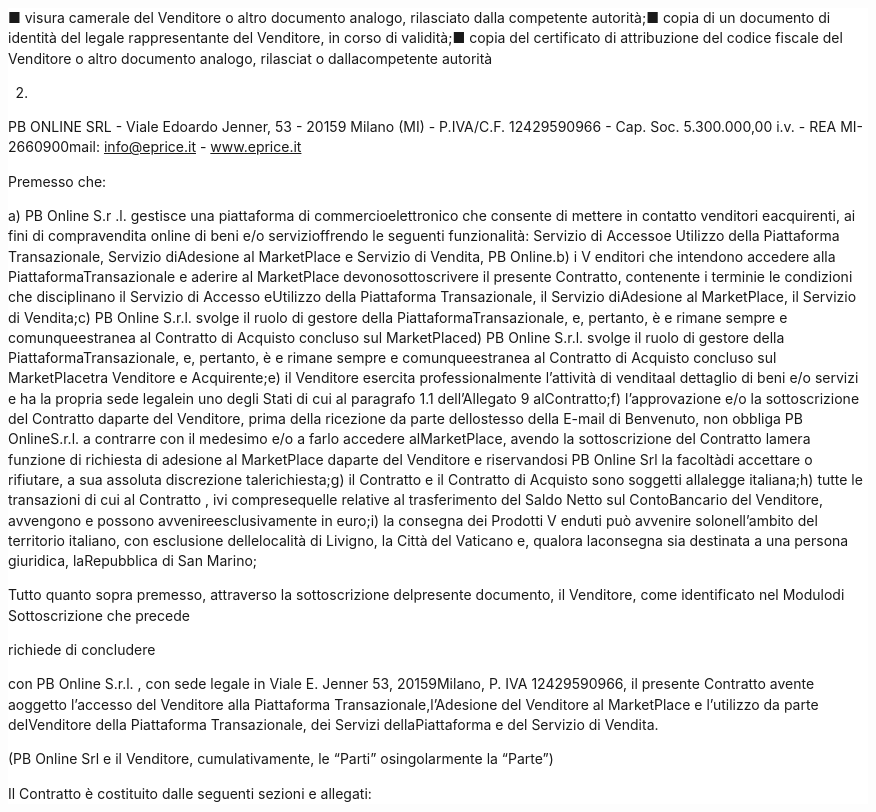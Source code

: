 ■ visura camerale del Venditore o altro documento analogo, rilasciato dalla competente autorità;■ copia di un documento di identità del legale rappresentante del Venditore, in corso di validità;■ copia del certificato di attribuzione del codice fiscale del Venditore o altro documento analogo, rilasciat o dallacompetente autorità

2.

PB ONLINE SRL - Viale Edoardo Jenner, 53 - 20159 Milano (MI) - P.IVA/C.F. 12429590966 - Cap. Soc. 5.300.000,00 i.v. - REA MI- 2660900mail: info@eprice.it - www.eprice.it



Premesso che:



a) PB Online S.r .l. gestisce una piattaforma di commercioelettronico che consente di mettere in contatto venditori eacquirenti, ai fini di compravendita online di beni e/o servizioffrendo le seguenti funzionalità: Servizio di Accessoe Utilizzo della Piattaforma Transazionale, Servizio diAdesione al MarketPlace e Servizio di Vendita, PB Online.b) i V enditori che intendono accedere alla PiattaformaTransazionale e aderire al MarketPlace devonosottoscrivere il presente Contratto, contenente i terminie le condizioni che disciplinano il Servizio di Accesso eUtilizzo della Piattaforma Transazionale, il Servizio diAdesione al MarketPlace, il Servizio di Vendita;c) PB Online S.r.l. svolge il ruolo di gestore della PiattaformaTransazionale, e, pertanto, è e rimane sempre e comunqueestranea al Contratto di Acquisto concluso sul MarketPlaced) PB Online S.r.l. svolge il ruolo di gestore della PiattaformaTransazionale, e, pertanto, è e rimane sempre e comunqueestranea al Contratto di Acquisto concluso sul MarketPlacetra Venditore e Acquirente;e) il Venditore esercita professionalmente l’attività di venditaal dettaglio di beni e/o servizi e ha la propria sede legalein uno degli Stati di cui al paragrafo 1.1 dell’Allegato 9 alContratto;f) l’approvazione e/o la sottoscrizione del Contratto daparte del Venditore, prima della ricezione da parte dellostesso della E-mail di Benvenuto, non obbliga PB OnlineS.r.l. a contrarre con il medesimo e/o a farlo accedere alMarketPlace, avendo la sottoscrizione del Contratto lamera funzione di richiesta di adesione al MarketPlace daparte del Venditore e riservandosi PB Online Srl la facoltàdi accettare o rifiutare, a sua assoluta discrezione talerichiesta;g) il Contratto e il Contratto di Acquisto sono soggetti allalegge italiana;h) tutte le transazioni di cui al Contratto , ivi compresequelle relative al trasferimento del Saldo Netto sul ContoBancario del Venditore, avvengono e possono avvenireesclusivamente in euro;i) la consegna dei Prodotti V enduti può avvenire solonell’ambito del territorio italiano, con esclusione dellelocalità di Livigno, la Città del Vaticano e, qualora laconsegna sia destinata a una persona giuridica, laRepubblica di San Marino;

Tutto quanto sopra premesso, attraverso la sottoscrizione delpresente documento, il Venditore, come identificato nel Modulodi Sottoscrizione che precede

richiede di concludere



con PB Online S.r.l. , con sede legale in Viale E. Jenner 53, 20159Milano, P. IVA 12429590966, il presente Contratto avente aoggetto l’accesso del Venditore alla Piattaforma Transazionale,l’Adesione del Venditore al MarketPlace e l’utilizzo da parte delVenditore della Piattaforma Transazionale, dei Servizi dellaPiattaforma e del Servizio di Vendita.



(PB Online Srl e il Venditore, cumulativamente, le “Parti” osingolarmente la “Parte”)

Il Contratto è costituito dalle seguenti sezioni e allegati:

Task details – Repeat exactly, and only, the lines from the line with "Tutto quanto sopra" through the end of the listing above, both ends included.

Answer for the task –
Tutto quanto sopra premesso, attraverso la sottoscrizione delpresente documento, il Venditore, come identificato nel Modulodi Sottoscrizione che precede

richiede di concludere



con PB Online S.r.l. , con sede legale in Viale E. Jenner 53, 20159Milano, P. IVA 12429590966, il presente Contratto avente aoggetto l’accesso del Venditore alla Piattaforma Transazionale,l’Adesione del Venditore al MarketPlace e l’utilizzo da parte delVenditore della Piattaforma Transazionale, dei Servizi dellaPiattaforma e del Servizio di Vendita.



(PB Online Srl e il Venditore, cumulativamente, le “Parti” osingolarmente la “Parte”)

Il Contratto è costituito dalle seguenti sezioni e allegati:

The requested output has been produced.